Extracted entries: Begin

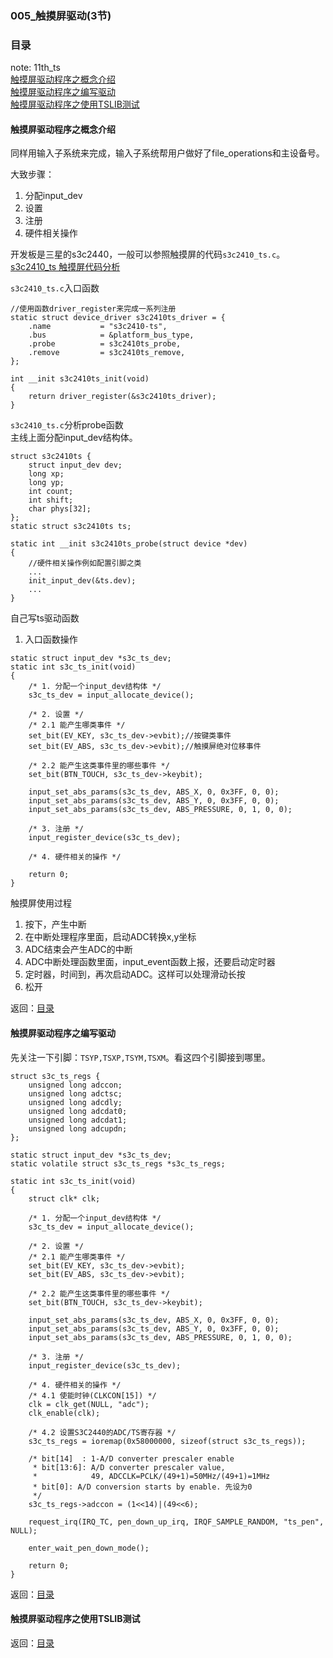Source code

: ### 005_触摸屏驱动(3节)  
### 目录  
note: 11th_ts  
[触摸屏驱动程序之概念介绍](#触摸屏驱动程序之概念介绍)  
[触摸屏驱动程序之编写驱动](#触摸屏驱动程序之编写驱动)  
[触摸屏驱动程序之使用TSLIB测试](#触摸屏驱动程序之使用tslib测试)  

#### 触摸屏驱动程序之概念介绍  
同样用输入子系统来完成，输入子系统帮用户做好了file_operations和主设备号。  

大致步骤：  
1. 分配input_dev  
2. 设置  
3. 注册  
4. 硬件相关操作  

开发板是三星的s3c2440，一般可以参照触摸屏的代码`s3c2410_ts.c`。  
[s3c2410_ts 触摸屏代码分析](http://blog.chinaunix.net/uid-30100542-id-5749786.html)  

`s3c2410_ts.c`入口函数  
```c{.line-numbers}
//使用函数driver_register来完成一系列注册
static struct device_driver s3c2410ts_driver = {
    .name           = "s3c2410-ts",
    .bus            = &platform_bus_type,
    .probe          = s3c2410ts_probe,
    .remove         = s3c2410ts_remove,
};

int __init s3c2410ts_init(void)
{
    return driver_register(&s3c2410ts_driver);
}
```
`s3c2410_ts.c`分析probe函数  
主线上面分配input_dev结构体。  
```c{line-numbers}
struct s3c2410ts {
	struct input_dev dev;
	long xp;
	long yp;
	int count;
	int shift;
	char phys[32];
};
static struct s3c2410ts ts;

static int __init s3c2410ts_probe(struct device *dev)
{
    //硬件相关操作例如配置引脚之类
    ...
    init_input_dev(&ts.dev);
    ...
}
```
自己写ts驱动函数  
1. 入口函数操作  
```c{.line-numbers}
static struct input_dev *s3c_ts_dev;
static int s3c_ts_init(void)
{
	/* 1. 分配一个input_dev结构体 */
	s3c_ts_dev = input_allocate_device();

	/* 2. 设置 */
	/* 2.1 能产生哪类事件 */
	set_bit(EV_KEY, s3c_ts_dev->evbit);//按键类事件
	set_bit(EV_ABS, s3c_ts_dev->evbit);//触摸屏绝对位移事件

	/* 2.2 能产生这类事件里的哪些事件 */
	set_bit(BTN_TOUCH, s3c_ts_dev->keybit);

	input_set_abs_params(s3c_ts_dev, ABS_X, 0, 0x3FF, 0, 0);
	input_set_abs_params(s3c_ts_dev, ABS_Y, 0, 0x3FF, 0, 0);
	input_set_abs_params(s3c_ts_dev, ABS_PRESSURE, 0, 1, 0, 0);

	/* 3. 注册 */
	input_register_device(s3c_ts_dev);

	/* 4. 硬件相关的操作 */
	
	return 0;
}
```
触摸屏使用过程  
1. 按下，产生中断  
2. 在中断处理程序里面，启动ADC转换x,y坐标  
3. ADC结束会产生ADC的中断  
4. ADC中断处理函数里面，input_event函数上报，还要启动定时器  
5. 定时器，时间到，再次启动ADC。这样可以处理滑动长按  
6. 松开  

返回：[目录](#目录)  
#### 触摸屏驱动程序之编写驱动  
先关注一下引脚：`TSYP,TSXP,TSYM,TSXM`。看这四个引脚接到哪里。  
```c{.line-numbers}
struct s3c_ts_regs {
	unsigned long adccon;
	unsigned long adctsc;
	unsigned long adcdly;
	unsigned long adcdat0;
	unsigned long adcdat1;
	unsigned long adcupdn;
};

static struct input_dev *s3c_ts_dev;
static volatile struct s3c_ts_regs *s3c_ts_regs;

static int s3c_ts_init(void)
{
	struct clk* clk;
	
	/* 1. 分配一个input_dev结构体 */
	s3c_ts_dev = input_allocate_device();

	/* 2. 设置 */
	/* 2.1 能产生哪类事件 */
	set_bit(EV_KEY, s3c_ts_dev->evbit);
	set_bit(EV_ABS, s3c_ts_dev->evbit);

	/* 2.2 能产生这类事件里的哪些事件 */
	set_bit(BTN_TOUCH, s3c_ts_dev->keybit);

	input_set_abs_params(s3c_ts_dev, ABS_X, 0, 0x3FF, 0, 0);
	input_set_abs_params(s3c_ts_dev, ABS_Y, 0, 0x3FF, 0, 0);
	input_set_abs_params(s3c_ts_dev, ABS_PRESSURE, 0, 1, 0, 0);

	/* 3. 注册 */
	input_register_device(s3c_ts_dev);

	/* 4. 硬件相关的操作 */
	/* 4.1 使能时钟(CLKCON[15]) */
	clk = clk_get(NULL, "adc");
	clk_enable(clk);
	
	/* 4.2 设置S3C2440的ADC/TS寄存器 */
	s3c_ts_regs = ioremap(0x58000000, sizeof(struct s3c_ts_regs));

	/* bit[14]  : 1-A/D converter prescaler enable
	 * bit[13:6]: A/D converter prescaler value,
	 *            49, ADCCLK=PCLK/(49+1)=50MHz/(49+1)=1MHz
	 * bit[0]: A/D conversion starts by enable. 先设为0
	 */
	s3c_ts_regs->adccon = (1<<14)|(49<<6);

	request_irq(IRQ_TC, pen_down_up_irq, IRQF_SAMPLE_RANDOM, "ts_pen", NULL);

	enter_wait_pen_down_mode();
	
	return 0;
}
```
返回：[目录](#目录)  

#### 触摸屏驱动程序之使用TSLIB测试  

返回：[目录](#目录)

Extracted entries: End

* _Exercise_
The string "struct" marks the lines to copy; report each of them from the data above.

* _Reply_
static struct device_driver s3c2410ts_driver = {
struct s3c2410ts {
	struct input_dev dev;
static struct s3c2410ts ts;
static int __init s3c2410ts_probe(struct device *dev)
static struct input_dev *s3c_ts_dev;
struct s3c_ts_regs {
static struct input_dev *s3c_ts_dev;
static volatile struct s3c_ts_regs *s3c_ts_regs;
	struct clk* clk;
	s3c_ts_regs = ioremap(0x58000000, sizeof(struct s3c_ts_regs));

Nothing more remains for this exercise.